> **EXERCISE AIM**: Lines in the listing that hold the string "sectionTitles" need to be tallied, and the total given alone.

> **DATA FOR REVIEW**:
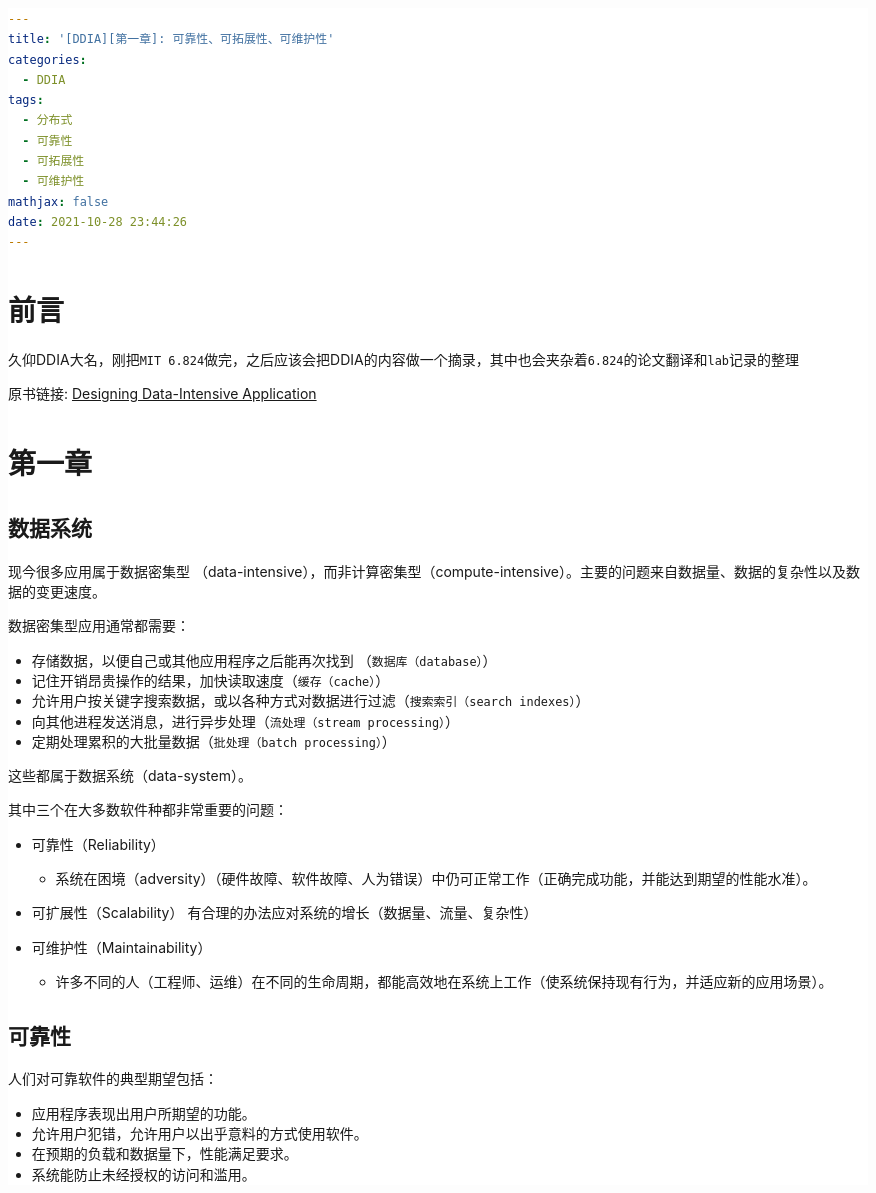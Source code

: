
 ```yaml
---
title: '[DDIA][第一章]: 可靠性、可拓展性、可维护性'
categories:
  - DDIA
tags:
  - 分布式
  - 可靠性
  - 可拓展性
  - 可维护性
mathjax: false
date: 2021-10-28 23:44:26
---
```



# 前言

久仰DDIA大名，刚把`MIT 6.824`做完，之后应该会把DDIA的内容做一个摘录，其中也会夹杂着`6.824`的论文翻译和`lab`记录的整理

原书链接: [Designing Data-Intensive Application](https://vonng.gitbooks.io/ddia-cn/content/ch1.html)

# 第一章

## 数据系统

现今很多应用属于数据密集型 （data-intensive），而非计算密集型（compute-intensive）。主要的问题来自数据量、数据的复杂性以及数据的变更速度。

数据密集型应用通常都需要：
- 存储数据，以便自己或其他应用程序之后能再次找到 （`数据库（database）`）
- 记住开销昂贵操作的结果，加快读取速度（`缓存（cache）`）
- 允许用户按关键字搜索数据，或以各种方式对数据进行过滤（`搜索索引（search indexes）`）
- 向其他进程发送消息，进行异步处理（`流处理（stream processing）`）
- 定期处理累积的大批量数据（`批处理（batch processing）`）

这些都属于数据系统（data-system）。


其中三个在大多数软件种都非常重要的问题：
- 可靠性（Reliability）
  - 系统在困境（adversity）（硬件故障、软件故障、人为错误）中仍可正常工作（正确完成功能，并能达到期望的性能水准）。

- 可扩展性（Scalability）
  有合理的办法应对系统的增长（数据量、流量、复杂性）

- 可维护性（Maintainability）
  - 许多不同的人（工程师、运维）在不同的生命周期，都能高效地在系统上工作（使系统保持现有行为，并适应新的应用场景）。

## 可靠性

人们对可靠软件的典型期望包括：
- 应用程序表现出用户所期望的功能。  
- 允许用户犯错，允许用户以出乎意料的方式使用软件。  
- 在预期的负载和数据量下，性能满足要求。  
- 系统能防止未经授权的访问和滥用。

---

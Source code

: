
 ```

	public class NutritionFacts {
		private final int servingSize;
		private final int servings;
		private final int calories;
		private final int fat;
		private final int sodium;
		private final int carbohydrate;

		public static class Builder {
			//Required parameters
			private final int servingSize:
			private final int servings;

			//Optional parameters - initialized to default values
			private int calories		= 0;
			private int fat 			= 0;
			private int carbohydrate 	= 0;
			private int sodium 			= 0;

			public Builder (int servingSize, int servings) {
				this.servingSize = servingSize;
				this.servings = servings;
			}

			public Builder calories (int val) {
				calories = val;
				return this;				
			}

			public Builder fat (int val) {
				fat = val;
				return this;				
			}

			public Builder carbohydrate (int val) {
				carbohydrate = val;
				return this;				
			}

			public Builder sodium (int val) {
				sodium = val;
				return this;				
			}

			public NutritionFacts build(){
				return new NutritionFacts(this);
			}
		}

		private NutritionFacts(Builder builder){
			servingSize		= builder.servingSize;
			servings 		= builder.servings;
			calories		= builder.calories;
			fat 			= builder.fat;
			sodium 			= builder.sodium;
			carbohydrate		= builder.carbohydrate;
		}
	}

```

==

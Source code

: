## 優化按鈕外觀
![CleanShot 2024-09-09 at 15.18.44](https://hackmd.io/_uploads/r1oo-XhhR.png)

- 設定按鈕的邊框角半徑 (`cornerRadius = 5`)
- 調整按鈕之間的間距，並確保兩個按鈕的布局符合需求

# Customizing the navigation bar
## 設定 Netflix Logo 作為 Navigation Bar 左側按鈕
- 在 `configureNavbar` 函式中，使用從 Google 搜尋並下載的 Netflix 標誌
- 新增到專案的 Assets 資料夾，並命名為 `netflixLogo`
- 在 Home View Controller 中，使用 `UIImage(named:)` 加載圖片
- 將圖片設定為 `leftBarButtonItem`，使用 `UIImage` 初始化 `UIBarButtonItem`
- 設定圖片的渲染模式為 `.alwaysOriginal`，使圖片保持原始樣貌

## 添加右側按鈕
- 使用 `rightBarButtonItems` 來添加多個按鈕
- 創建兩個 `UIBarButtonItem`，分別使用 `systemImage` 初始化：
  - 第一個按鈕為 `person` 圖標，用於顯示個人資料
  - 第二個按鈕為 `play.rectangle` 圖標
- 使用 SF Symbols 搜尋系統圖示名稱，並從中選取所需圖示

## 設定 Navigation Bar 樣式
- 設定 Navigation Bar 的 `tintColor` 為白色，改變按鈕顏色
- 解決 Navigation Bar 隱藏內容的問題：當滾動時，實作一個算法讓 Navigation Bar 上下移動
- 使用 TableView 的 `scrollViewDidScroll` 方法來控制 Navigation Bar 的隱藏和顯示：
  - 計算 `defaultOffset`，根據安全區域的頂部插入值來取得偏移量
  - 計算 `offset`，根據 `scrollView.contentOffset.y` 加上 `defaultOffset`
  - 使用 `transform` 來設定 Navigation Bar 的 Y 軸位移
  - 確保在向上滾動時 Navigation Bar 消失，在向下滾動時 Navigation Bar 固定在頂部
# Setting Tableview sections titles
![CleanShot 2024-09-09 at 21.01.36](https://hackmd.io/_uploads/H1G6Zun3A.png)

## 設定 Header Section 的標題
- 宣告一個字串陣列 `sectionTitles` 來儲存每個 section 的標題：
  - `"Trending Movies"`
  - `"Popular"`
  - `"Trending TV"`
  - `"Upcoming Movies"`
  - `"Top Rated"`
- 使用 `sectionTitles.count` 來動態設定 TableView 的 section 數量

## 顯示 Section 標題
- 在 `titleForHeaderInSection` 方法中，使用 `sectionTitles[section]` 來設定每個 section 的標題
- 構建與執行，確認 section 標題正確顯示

> **PROBLEM SOLUTION**: 3